FIN806_906-TU-202002

Behavioral finance is a relatively new but quickly expanding field that seeks to provide explanations for people’s financial decisions by combining behavioral and cognitive psychological theory with conventional economics and finance. Neoclassical economists assume that; i) all individuals act rationally to maximize their utility for both monetary and non-monetary gains, and ii) markets are fully efficient and prices reflect all available, relevant information. However, in reality these assumptions often do not hold. Behavioral finance helps explain why and how markets might be inefficient, why people are imperfect processors of information and why they are often subject to biases, errors and perceptual illusions.

CFA exam curriculum devotes more and more weight to behavioural finance every year. Portfolio managers, investment advisors, consultants, CFOs and individual investors must have an in-depth understanding of different behavioral biases and their impacts on financial decision making.

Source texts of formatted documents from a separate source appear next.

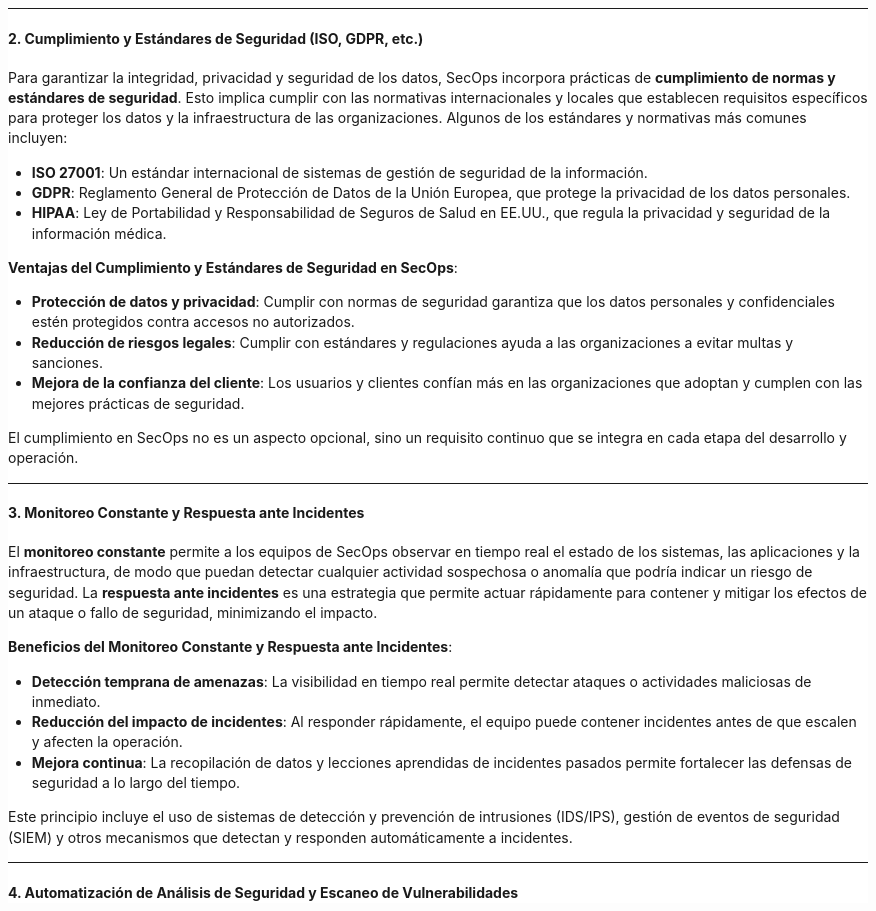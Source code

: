 -------------------------------------------------------------------------------


#### 2. Cumplimiento y Estándares de Seguridad (ISO, GDPR, etc.)

Para garantizar la integridad, privacidad y seguridad de los datos, SecOps incorpora prácticas de **cumplimiento de normas y estándares de seguridad**. Esto implica cumplir con las normativas internacionales y locales que establecen requisitos específicos para proteger los datos y la infraestructura de las organizaciones. Algunos de los estándares y normativas más comunes incluyen:

- **ISO 27001**: Un estándar internacional de sistemas de gestión de seguridad de la información.
- **GDPR**: Reglamento General de Protección de Datos de la Unión Europea, que protege la privacidad de los datos personales.
- **HIPAA**: Ley de Portabilidad y Responsabilidad de Seguros de Salud en EE.UU., que regula la privacidad y seguridad de la información médica.

**Ventajas del Cumplimiento y Estándares de Seguridad en SecOps**:

- **Protección de datos y privacidad**: Cumplir con normas de seguridad garantiza que los datos personales y confidenciales estén protegidos contra accesos no autorizados.
- **Reducción de riesgos legales**: Cumplir con estándares y regulaciones ayuda a las organizaciones a evitar multas y sanciones.
- **Mejora de la confianza del cliente**: Los usuarios y clientes confían más en las organizaciones que adoptan y cumplen con las mejores prácticas de seguridad.

El cumplimiento en SecOps no es un aspecto opcional, sino un requisito continuo que se integra en cada etapa del desarrollo y operación.

-------------------------------------------------------------------------------


#### 3. Monitoreo Constante y Respuesta ante Incidentes

El **monitoreo constante** permite a los equipos de SecOps observar en tiempo real el estado de los sistemas, las aplicaciones y la infraestructura, de modo que puedan detectar cualquier actividad sospechosa o anomalía que podría indicar un riesgo de seguridad. La **respuesta ante incidentes** es una estrategia que permite actuar rápidamente para contener y mitigar los efectos de un ataque o fallo de seguridad, minimizando el impacto.

**Beneficios del Monitoreo Constante y Respuesta ante Incidentes**:

- **Detección temprana de amenazas**: La visibilidad en tiempo real permite detectar ataques o actividades maliciosas de inmediato.
- **Reducción del impacto de incidentes**: Al responder rápidamente, el equipo puede contener incidentes antes de que escalen y afecten la operación.
- **Mejora continua**: La recopilación de datos y lecciones aprendidas de incidentes pasados permite fortalecer las defensas de seguridad a lo largo del tiempo.

Este principio incluye el uso de sistemas de detección y prevención de intrusiones (IDS/IPS), gestión de eventos de seguridad (SIEM) y otros mecanismos que detectan y responden automáticamente a incidentes.

-------------------------------------------------------------------------------


#### 4. Automatización de Análisis de Seguridad y Escaneo de Vulnerabilidades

This course aims to be a guide to understanding the fundamentals of behavioral finance and reasons and impacts of irrational investor behaviour. Throughout the course, we will cover psychological biases that effect the financial decision-making process and examine their impacts on financial markets and on people’s lives.

The course will be supported by real-life case studies, analyses of investor behaviour, cases of behavioral interventions to modify investor behaviour and interviews / Q&A sessions with investment practitioners.